***** Records shown

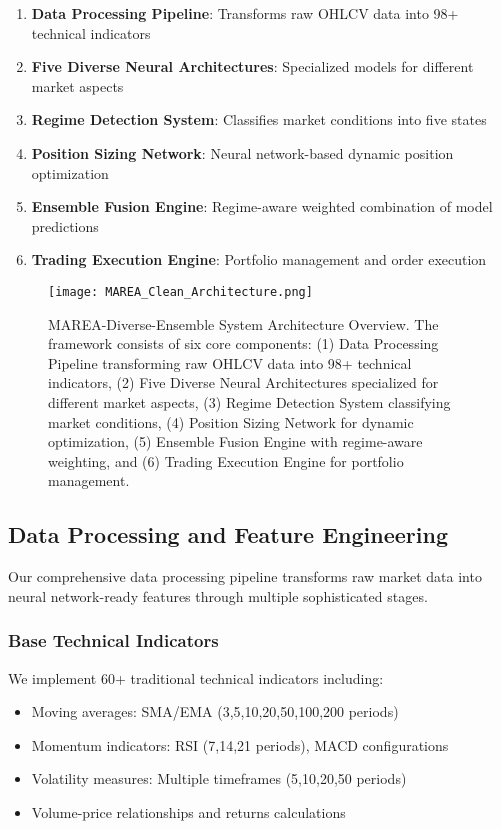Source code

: \documentclass[10pt,twocolumn]{article}
\begin{document}
\begin{enumerate}[itemsep=1pt]
\item \textbf{Data Processing Pipeline}: Transforms raw OHLCV data into 98+ technical indicators
\item \textbf{Five Diverse Neural Architectures}: Specialized models for different market aspects
\item \textbf{Regime Detection System}: Classifies market conditions into five states
\item \textbf{Position Sizing Network}: Neural network-based dynamic position optimization
\item \textbf{Ensemble Fusion Engine}: Regime-aware weighted combination of model predictions
\item \textbf{Trading Execution Engine}: Portfolio management and order execution
\end{enumerate}

\begin{figure*}[!htb]
\centering
\vspace{0.2cm}
\texttt{[image: MAREA\_Clean\_Architecture.png]}
\vspace{0.1cm}
\caption{MAREA-Diverse-Ensemble System Architecture Overview. The framework consists of six core components: (1) Data Processing Pipeline transforming raw OHLCV data into 98+ technical indicators, (2) Five Diverse Neural Architectures specialized for different market aspects, (3) Regime Detection System classifying market conditions, (4) Position Sizing Network for dynamic optimization, (5) Ensemble Fusion Engine with regime-aware weighting, and (6) Trading Execution Engine for portfolio management.}
\label{fig:system_architecture}
\vspace{0.2cm}
\end{figure*}

\subsection{Data Processing and Feature Engineering}

Our comprehensive data processing pipeline transforms raw market data into neural network-ready features through multiple sophisticated stages.

\subsubsection{Base Technical Indicators}

We implement 60+ traditional technical indicators including:
\begin{itemize}[itemsep=1pt]
\item Moving averages: SMA/EMA (3,5,10,20,50,100,200 periods)
\item Momentum indicators: RSI (7,14,21 periods), MACD configurations
\item Volatility measures: Multiple timeframes (5,10,20,50 periods)
\item Volume-price relationships and returns calculations
\end{itemize}
\end{document}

**********

**Task objective**: Could you print all of the entries exactly, skipping the images?

**Problem solution**:
Source code

: \documentclass[10pt,twocolumn]{article}
\begin{document}
\begin{enumerate}[itemsep=1pt]
\item \textbf{Data Processing Pipeline}: Transforms raw OHLCV data into 98+ technical indicators
\item \textbf{Five Diverse Neural Architectures}: Specialized models for different market aspects
\item \textbf{Regime Detection System}: Classifies market conditions into five states
\item \textbf{Position Sizing Network}: Neural network-based dynamic position optimization
\item \textbf{Ensemble Fusion Engine}: Regime-aware weighted combination of model predictions
\item \textbf{Trading Execution Engine}: Portfolio management and order execution
\end{enumerate}

\begin{figure*}[!htb]
\centering
\vspace{0.2cm}
\texttt{[image: MAREA\_Clean\_Architecture.png]}
\vspace{0.1cm}
\caption{MAREA-Diverse-Ensemble System Architecture Overview. The framework consists of six core components: (1) Data Processing Pipeline transforming raw OHLCV data into 98+ technical indicators, (2) Five Diverse Neural Architectures specialized for different market aspects, (3) Regime Detection System classifying market conditions, (4) Position Sizing Network for dynamic optimization, (5) Ensemble Fusion Engine with regime-aware weighting, and (6) Trading Execution Engine for portfolio management.}
\label{fig:system_architecture}
\vspace{0.2cm}
\end{figure*}

\subsection{Data Processing and Feature Engineering}

Our comprehensive data processing pipeline transforms raw market data into neural network-ready features through multiple sophisticated stages.

\subsubsection{Base Technical Indicators}

We implement 60+ traditional technical indicators including:
\begin{itemize}[itemsep=1pt]
\item Moving averages: SMA/EMA (3,5,10,20,50,100,200 periods)
\item Momentum indicators: RSI (7,14,21 periods), MACD configurations
\item Volatility measures: Multiple timeframes (5,10,20,50 periods)
\item Volume-price relationships and returns calculations
\end{itemize}
\end{document}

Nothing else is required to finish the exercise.